Graz - Der österreichische Standort des US-Chemiekonzerns Cytec wackelt. In der Cytek-Forschungsstätte in Graz stehen Kündigungen an, die Produktionsstätte in Werndorf nahe bei Graz soll ebenfalls einem harten Sparkurs unterzogen werden. Betroffen sind in Summe 440 Mitarbeiter.

Das von der US-Konzernspitze verordnete betriebswirtschaftliche Straffungsprogramm soll weltweit durchgezogen werden und bezieht auch alle europäischen Standorte mit den insgesamt rund 1900 Mitarbeitern ein.

Vor einem Jahr wurde der steirische Standort des US-Konzerns Cytec Industries Inc. - der in Europa die ehemalige Kunstharzsparte von Hoechst aufgekauft hatte - als besonders gesundes Unternehmen mit einem Gütesiegel für betriebliche Gesundheitsförderung ausgezeichnet. Betriebswirtschaftlich aber ist das Unternehmen - speziell die Kunstharzsparte - weder fit noch besonders rentabel, sagt zumindest die US-Konzernleitung und verordnet Cytec Industries mit seinen rund 6000 Mitarbeitern jetzt eine Radikaldiät. Besonders hart trifft es das Unternehmen in Graz mit seinen 170 F&E-Experten - das europäische Herzstück der Forschung und Entwicklung.

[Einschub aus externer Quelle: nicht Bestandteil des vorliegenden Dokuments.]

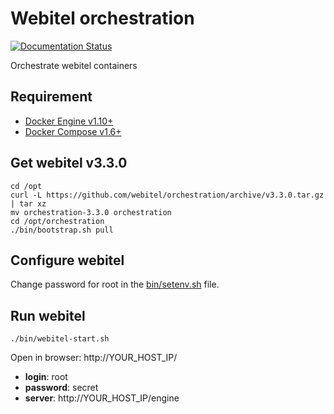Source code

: # Webitel orchestration

[![Documentation Status](https://readthedocs.org/projects/webitel/badge/?version=latest)](http://api.webitel.com/en/latest/?badge=latest)

Orchestrate webitel containers 

## Requirement

- [Docker Engine v1.10+](https://docs.docker.com/engine/installation/)
- [Docker Compose v1.6+](https://docs.docker.com/compose/install/)

## Get webitel v3.3.0

	cd /opt
	curl -L https://github.com/webitel/orchestration/archive/v3.3.0.tar.gz | tar xz
	mv orchestration-3.3.0 orchestration
	cd /opt/orchestration
	./bin/bootstrap.sh pull

## Configure webitel

Change password for root in the [bin/setenv.sh](bin/setenv.sh) file.

## Run webitel

	./bin/webitel-start.sh

Open in browser: http://YOUR_HOST_IP/

- **login**: root
- **password**: secret
- **server**: http://YOUR_HOST_IP/engine
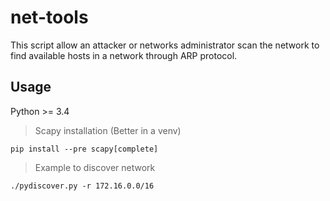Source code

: # net-tools
This script allow an attacker or networks administrator scan the network to find available hosts in a network through ARP protocol.

## Usage
Python >= 3.4
> Scapy installation (Better in a venv)

`pip install --pre scapy[complete]`

> Example to discover network

`./pydiscover.py -r 172.16.0.0/16`

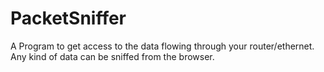 # PacketSniffer
A Program to get access to the data flowing through your router/ethernet. Any kind of data can be sniffed from the browser.
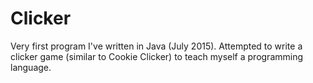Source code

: # Clicker
Very first program I've written in Java (July 2015). Attempted to write a clicker game (similar to Cookie Clicker) to teach myself a programming language.

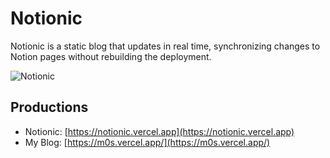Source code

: # Notionic

Notionic is a static blog that updates in real time, synchronizing changes to Notion pages without rebuilding the deployment.

![Notionic](./banner.png)

## Productions

- Notionic: [https://notionic.vercel.app](https://notionic.vercel.app)
- My Blog: [https://m0s.vercel.app/](https://m0s.vercel.app/)
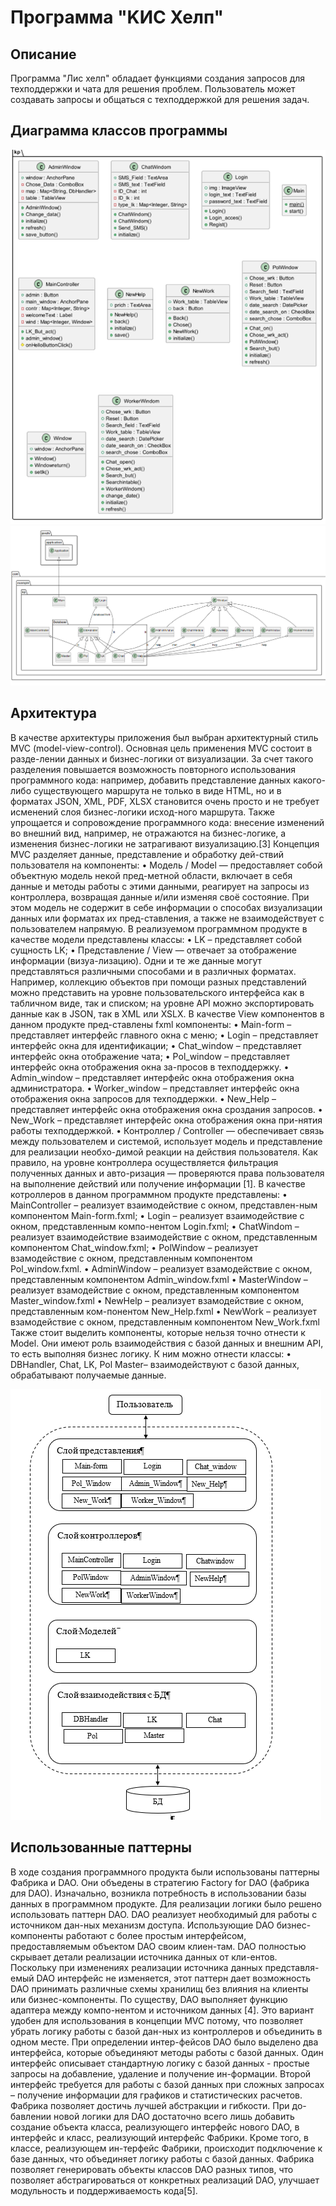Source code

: # Программа "KИС Хелп"

## Описание

Программа "Лис хелп"   обладает функциями создания запросов для техподдержки и чата для решения проблем. Пользователь может создавать запросы и общаться с техподдержкой для решения задач.

## Диаграмма классов программы
![img.png](img/img.png)
![img_1.png](img/img_1.png)

## Архитектура
В качестве архитектуры приложения был выбран архитектурный стиль МVC (model-view-control). Основная цель применения MVC состоит в разде-лении данных и бизнес-логики от визуализации. За счет такого разделения повышается возможность повторного использования программного кода: например, добавить представление данных какого-либо существующего маршрута не только в виде HTML, но и в форматах JSON, XML, PDF, XLSX становится очень просто и не требует исменений слоя бизнес-логики исход-ного маршрута. Также упрощается и сопровождение программного кода: внесение изменений во внешний вид, например, не отражаются на бизнес-логике, а изменения бизнес-логики не затрагивают визуализацию.[3]
Концепция MVC разделяет данные, представление и обработку дей-ствий пользователя на компоненты:
•	Модель / Model — предоставляет собой объектную модель некой пред-метной области, включает в себя данные и методы работы с этими данными, реагирует на запросы из контроллера, возвращая данные и/или изменяя своё состояние. При этом модель не содержит в себе информации о способах визуализации данных или форматах их пред-ставления, а также не взаимодействует с пользователем напрямую. В реализуемом программном продукте в качестве модели представлены классы: 
•	LK – представляет собой сущность LK; 
•	Представление / View — отвечает за отображение информации (визуа-лизацию). Одни и те же данные могут представляться различными способами и в различных форматах. Например, коллекцию объектов при помощи разных представлений можно представить на уровне пользовательского интерфейса как в табличном виде, так и списком; на уровне API можно экспортировать данные как в JSON, так в XML или XSLX. В качестве View компонентов в данном продукте пред-ставлены fxml компоненты: 
•	Main-form – представляет интерфейс главного окна с меню;
•	Login – представляет интерфейс окна для идентификации;
•	Chat_window – представляет интерфейс окна отображение чата;
•	Pol_window – представляет интерфейс окна отображения окна за-просов в техподдержку.
•	Admin_window – представляет интерфейс окна отображения окна администратора.
•	Worker_window – представляет интерфейс окна отображения окна запросов для техподдержки.
•	New_Help – представляет интерфейс окна отображения окна сроздания запросов.
•	New_Work – представляет интерфейс окна отображения окна при-нятия работы техподдержкой.
•	Контроллер / Controller — обеспечивает связь между пользователем и системой, использует модель и представление для реализации необхо-димой реакции на действия пользователя. Как правило, на уровне контроллера осуществляется фильтрация полученных данных и авто-ризация — проверяются права пользователя на выполнение действий или получение информации [1]. В качестве котроллеров в данном программном продукте представлены:
•	MainController – реализует взаимодействие с окном, представлен-ным компонентом Main-form.fxml;
•	Login – реализует взаимодействие с окном, представленным компо-нентом Login.fxml;
•	ChatWindom – реализует взаимодействие взаимодействие с окном, представленным компонентом Chat_window.fxml;
•	PolWindow – реализует взамодействие с окном, представленным компонентом Pol_window.fxml.
•	AdminWindow – реализует взамодействие с окном, представленным компонентом Admin_window.fxml
•	MasterWindow – реализует взамодействие с окном, представленным компонентом Master_window.fxml
•	NewHelp – реализует взамодействие с окном, представленным ком-понентом New_Help.fxml
•	NewWork – реализует взамодействие с окном, представленным компонентом New_Work.fxml
Также стоит выделить компоненты, которые нельзя точно отнести к Model. Они имеют роль взаимодействия с базой данных и внешним API, то есть выполняя бизнес логику. К ним можно отнести классы: 
•	DBHandler, Chat, LK, Pol Master– взаимодействуют с базой данных, обрабатывают получаемые данные. 

![](img/diagram.png)

## Использованные паттерны
В ходе создания программного продукта были использованы паттерны Фабрика и DAO. Они объедены в стратегию Factory for DAO (фабрика для DAO). Изначально, возникла потребность в использовании базы данных в программном продукте. Для реализации логики было решено использовать паттерн DAO. DAO реализует необходимый для работы с источником дан-ных механизм доступа.   Использующие DAO бизнес-компоненты работают с более простым интерфейсом, предоставляемым объектом DAO своим клиен-там. DAO полностью скрывает детали реализации источника данных от кли-ентов. Поскольку при изменениях реализации источника данных представля-емый DAO интерфейс не изменяется, этот паттерн дает возможность DAO принимать различные схемы хранилищ без влияния на клиенты или бизнес-компоненты. По существу, DAO выполняет функцию адаптера между компо-нентом и источником данных [4]. Это вариант удобен для использования в концепции MVC потому, что позволяет убрать логику работы с базой дан-ных из контроллеров и объединить в одном месте. При определении интер-фейсов DAO было выделено два интерфейса, которые объединяют методы работы с базой данных. Один интерфейс описывает стандартную логику с базой данных - простые запросы на добавление, удаление и получение ин-формации.  Второй интерфейс требуется для работы с базой данных при сложных запросах – получение информации для графиков и статистических расчетов. 
 	Фабрика позволяет достичь лучшей абстракции и гибкости. При до-бавлении новой логики для DAO достаточно всего лишь добавить создание объекта класса, реализующего интерфейс нового DAO, в интерфейс и класс, реализующий интерфейс Фабрики. Кроме того, в классе, реализующем ин-терфейс Фабрики, происходит подключение к базе данных, что объединяет логику работы с базой данных. Фабрика позволяет генерировать объекты классов DAO разных типов, что позволяет абстрагироваться от конкретных реализаций DAO, улучшает модульность и поддерживаемость кода[5].

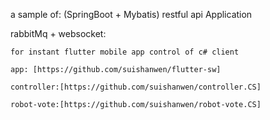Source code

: a sample of: 
(SpringBoot + Mybatis) 
restful api Application


rabbitMq + websocket:
 
    for instant flutter mobile app control of c# client 

    app: [https://github.com/suishanwen/flutter-sw]

    controller:[https://github.com/suishanwen/controller.CS]
    
    robot-vote:[https://github.com/suishanwen/robot-vote.CS]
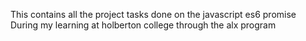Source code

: This contains all the project tasks done on the javascript es6 promise
During my learning at holberton college through the alx program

60 Labormitarbeiter werden heute, Freitag, beim Arbeitsmarktservice (AMS) angemeldet. Sie stehen zur Kündigung an. Das bestätigte am Donnerstag die Österreich-Geschäftführerin und Cytek-Personalchefin Europas, Andrea Müller im Gespräch mit dem Standard. Müller: "Es wird weltweit im Konzern strategische Umstrukturierungen geben. Wir müssen unsere Leistungsstärke steigern, um in Zukunft auf dem Markt bestehen zu können."

Ganze Standorte gefährdet

Die Belegschaftsvertretung befürchtet, dass der genau gegenteilige Effekt eintreten werde und ganze Standorte gefährdet seien. Als "besonders bitter" beurteilt der Cytek-Europa-Betriebsratsvorsitzende Michael Gobec im Gespräch mit dem Standard den Umstand, dass die Unternehmenssparte der Kunstharze nach wie vor hochprofitabel sei. Gobec: "Die Konzernleitung will aber zweistellige Umsatzrenditen sehen. Das ist aber in diesem Segment nicht möglich. Sie übersehen, dass sie mit den Kürzungen das Unternehmen völlig ruinieren." Jetzt will die Belegschaftsvertretung europaweit gegen die Kürzungspläne mobilmachen.

Cytec Austria hat eine bewegte Unternehmergeschichte hinter sich. Vor 60 Jahren als Vianova gegründet, brachte das Unternehmen ein sehr erfolgreiches Produkt eines wasserlöslichen Bindemittels auf den Markt. 1968 wurde Vianova an die Hoechst, die sich alle Kunstharzbetriebe Europas einverleibt hatte, verkauft. Nach einem kurzen Zwischenspiel mit der Deutschen Bank als Eigentümerin wurde Vianova an die US-Firma Solutia, die insolvent wurde, verscherbelt.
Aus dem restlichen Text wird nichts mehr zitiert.